To do: Leave out the pictures and copy each record below exactly.
#### Supplied information
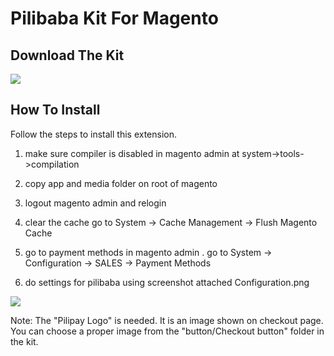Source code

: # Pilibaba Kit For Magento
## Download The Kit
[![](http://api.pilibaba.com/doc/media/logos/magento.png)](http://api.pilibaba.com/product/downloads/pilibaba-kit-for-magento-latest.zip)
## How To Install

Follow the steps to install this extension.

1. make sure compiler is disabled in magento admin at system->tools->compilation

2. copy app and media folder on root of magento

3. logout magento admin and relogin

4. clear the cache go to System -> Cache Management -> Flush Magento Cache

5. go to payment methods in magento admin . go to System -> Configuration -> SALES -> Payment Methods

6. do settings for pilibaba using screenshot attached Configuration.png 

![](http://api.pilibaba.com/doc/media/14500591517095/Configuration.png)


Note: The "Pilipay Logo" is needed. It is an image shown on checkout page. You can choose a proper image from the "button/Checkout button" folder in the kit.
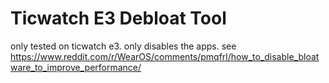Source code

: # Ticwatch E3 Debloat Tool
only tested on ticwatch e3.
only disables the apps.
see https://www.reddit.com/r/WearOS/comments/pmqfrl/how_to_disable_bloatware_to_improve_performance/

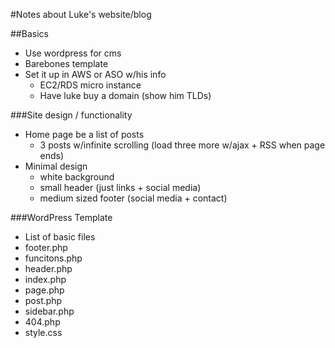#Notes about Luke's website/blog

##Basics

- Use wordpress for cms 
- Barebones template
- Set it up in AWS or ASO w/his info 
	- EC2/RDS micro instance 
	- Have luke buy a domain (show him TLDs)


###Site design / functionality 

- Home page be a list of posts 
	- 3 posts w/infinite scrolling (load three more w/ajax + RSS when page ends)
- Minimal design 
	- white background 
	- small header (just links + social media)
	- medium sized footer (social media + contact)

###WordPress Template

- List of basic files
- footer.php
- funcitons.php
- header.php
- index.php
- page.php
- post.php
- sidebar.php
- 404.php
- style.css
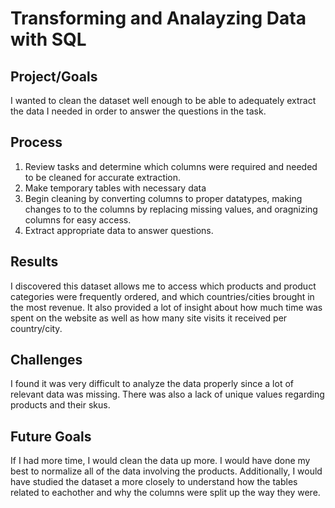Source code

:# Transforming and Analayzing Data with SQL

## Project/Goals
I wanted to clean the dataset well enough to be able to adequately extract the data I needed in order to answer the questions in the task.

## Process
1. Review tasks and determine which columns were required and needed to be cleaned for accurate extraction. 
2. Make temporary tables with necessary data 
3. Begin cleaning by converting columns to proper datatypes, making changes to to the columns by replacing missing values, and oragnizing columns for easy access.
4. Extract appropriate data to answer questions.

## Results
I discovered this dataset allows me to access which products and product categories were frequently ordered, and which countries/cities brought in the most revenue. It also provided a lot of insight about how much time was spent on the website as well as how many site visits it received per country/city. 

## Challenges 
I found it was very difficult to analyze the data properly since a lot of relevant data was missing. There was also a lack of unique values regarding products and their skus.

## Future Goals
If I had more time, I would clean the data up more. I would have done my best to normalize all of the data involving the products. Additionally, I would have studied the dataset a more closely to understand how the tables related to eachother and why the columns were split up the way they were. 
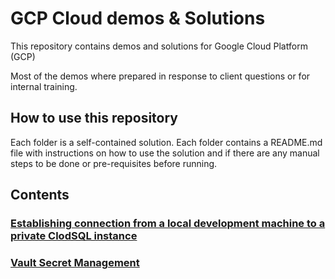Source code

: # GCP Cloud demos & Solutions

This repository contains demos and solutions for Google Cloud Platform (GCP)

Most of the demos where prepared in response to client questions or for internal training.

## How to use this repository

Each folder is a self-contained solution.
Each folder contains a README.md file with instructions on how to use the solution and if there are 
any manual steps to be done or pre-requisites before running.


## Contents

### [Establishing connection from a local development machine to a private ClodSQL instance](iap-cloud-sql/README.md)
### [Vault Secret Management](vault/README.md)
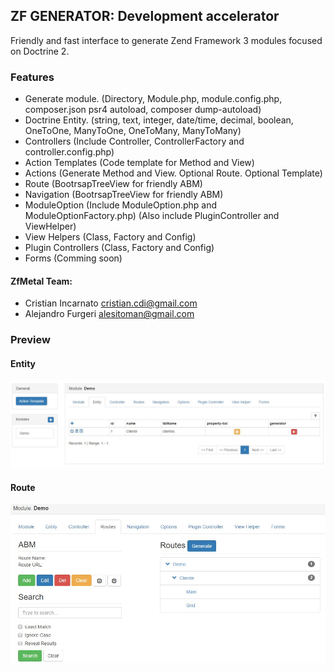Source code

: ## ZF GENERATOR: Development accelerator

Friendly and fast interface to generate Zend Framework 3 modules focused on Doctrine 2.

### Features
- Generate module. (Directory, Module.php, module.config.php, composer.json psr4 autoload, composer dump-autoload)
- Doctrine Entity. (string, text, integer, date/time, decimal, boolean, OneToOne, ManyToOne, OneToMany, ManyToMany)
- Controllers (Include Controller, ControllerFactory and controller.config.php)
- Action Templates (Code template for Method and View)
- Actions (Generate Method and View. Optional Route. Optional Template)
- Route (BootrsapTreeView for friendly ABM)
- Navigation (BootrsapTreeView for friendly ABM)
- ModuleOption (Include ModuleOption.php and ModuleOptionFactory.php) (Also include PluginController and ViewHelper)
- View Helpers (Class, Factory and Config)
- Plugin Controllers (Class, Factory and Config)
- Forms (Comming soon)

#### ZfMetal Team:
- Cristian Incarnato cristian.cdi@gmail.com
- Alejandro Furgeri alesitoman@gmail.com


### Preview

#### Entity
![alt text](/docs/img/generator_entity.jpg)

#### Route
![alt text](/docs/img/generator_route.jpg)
########
Written solution:
Source code

: # Pilibaba Kit For Magento
## Download The Kit
[![](http://api.pilibaba.com/doc/media/logos/magento.png)](http://api.pilibaba.com/product/downloads/pilibaba-kit-for-magento-latest.zip)
## How To Install

Follow the steps to install this extension.

1. make sure compiler is disabled in magento admin at system->tools->compilation

2. copy app and media folder on root of magento

3. logout magento admin and relogin

4. clear the cache go to System -> Cache Management -> Flush Magento Cache

5. go to payment methods in magento admin . go to System -> Configuration -> SALES -> Payment Methods

6. do settings for pilibaba using screenshot attached Configuration.png 

![](http://api.pilibaba.com/doc/media/14500591517095/Configuration.png)


Note: The "Pilipay Logo" is needed. It is an image shown on checkout page. You can choose a proper image from the "button/Checkout button" folder in the kit.
Source code

: # Ticwatch E3 Debloat Tool
only tested on ticwatch e3.
only disables the apps.
see https://www.reddit.com/r/WearOS/comments/pmqfrl/how_to_disable_bloatware_to_improve_performance/

#Notes about Luke's website/blog

##Basics

- Use wordpress for cms 
- Barebones template
- Set it up in AWS or ASO w/his info 
	- EC2/RDS micro instance 
	- Have luke buy a domain (show him TLDs)


###Site design / functionality 

- Home page be a list of posts 
	- 3 posts w/infinite scrolling (load three more w/ajax + RSS when page ends)
- Minimal design 
	- white background 
	- small header (just links + social media)
	- medium sized footer (social media + contact)

###WordPress Template

- List of basic files
- footer.php
- funcitons.php
- header.php
- index.php
- page.php
- post.php
- sidebar.php
- 404.php
- style.css
Source code

:# Transforming and Analayzing Data with SQL

## Project/Goals
I wanted to clean the dataset well enough to be able to adequately extract the data I needed in order to answer the questions in the task.

## Process
1. Review tasks and determine which columns were required and needed to be cleaned for accurate extraction. 
2. Make temporary tables with necessary data 
3. Begin cleaning by converting columns to proper datatypes, making changes to to the columns by replacing missing values, and oragnizing columns for easy access.
4. Extract appropriate data to answer questions.

## Results
I discovered this dataset allows me to access which products and product categories were frequently ordered, and which countries/cities brought in the most revenue. It also provided a lot of insight about how much time was spent on the website as well as how many site visits it received per country/city. 

## Challenges 
I found it was very difficult to analyze the data properly since a lot of relevant data was missing. There was also a lack of unique values regarding products and their skus.

## Future Goals
If I had more time, I would clean the data up more. I would have done my best to normalize all of the data involving the products. Additionally, I would have studied the dataset a more closely to understand how the tables related to eachother and why the columns were split up the way they were. 
Source code

: # GCP Cloud demos & Solutions

This repository contains demos and solutions for Google Cloud Platform (GCP)

Most of the demos where prepared in response to client questions or for internal training.

## How to use this repository

Each folder is a self-contained solution.
Each folder contains a README.md file with instructions on how to use the solution and if there are 
any manual steps to be done or pre-requisites before running.


## Contents

### [Establishing connection from a local development machine to a private ClodSQL instance](iap-cloud-sql/README.md)
### [Vault Secret Management](vault/README.md)
Source code

: ## ZF GENERATOR: Development accelerator

Friendly and fast interface to generate Zend Framework 3 modules focused on Doctrine 2.

### Features
- Generate module. (Directory, Module.php, module.config.php, composer.json psr4 autoload, composer dump-autoload)
- Doctrine Entity. (string, text, integer, date/time, decimal, boolean, OneToOne, ManyToOne, OneToMany, ManyToMany)
- Controllers (Include Controller, ControllerFactory and controller.config.php)
- Action Templates (Code template for Method and View)
- Actions (Generate Method and View. Optional Route. Optional Template)
- Route (BootrsapTreeView for friendly ABM)
- Navigation (BootrsapTreeView for friendly ABM)
- ModuleOption (Include ModuleOption.php and ModuleOptionFactory.php) (Also include PluginController and ViewHelper)
- View Helpers (Class, Factory and Config)
- Plugin Controllers (Class, Factory and Config)
- Forms (Comming soon)

#### ZfMetal Team:
- Cristian Incarnato cristian.cdi@gmail.com
- Alejandro Furgeri alesitoman@gmail.com


### Preview

#### Entity
![alt text](/docs/img/generator_entity.jpg)

#### Route
![alt text](/docs/img/generator_route.jpg)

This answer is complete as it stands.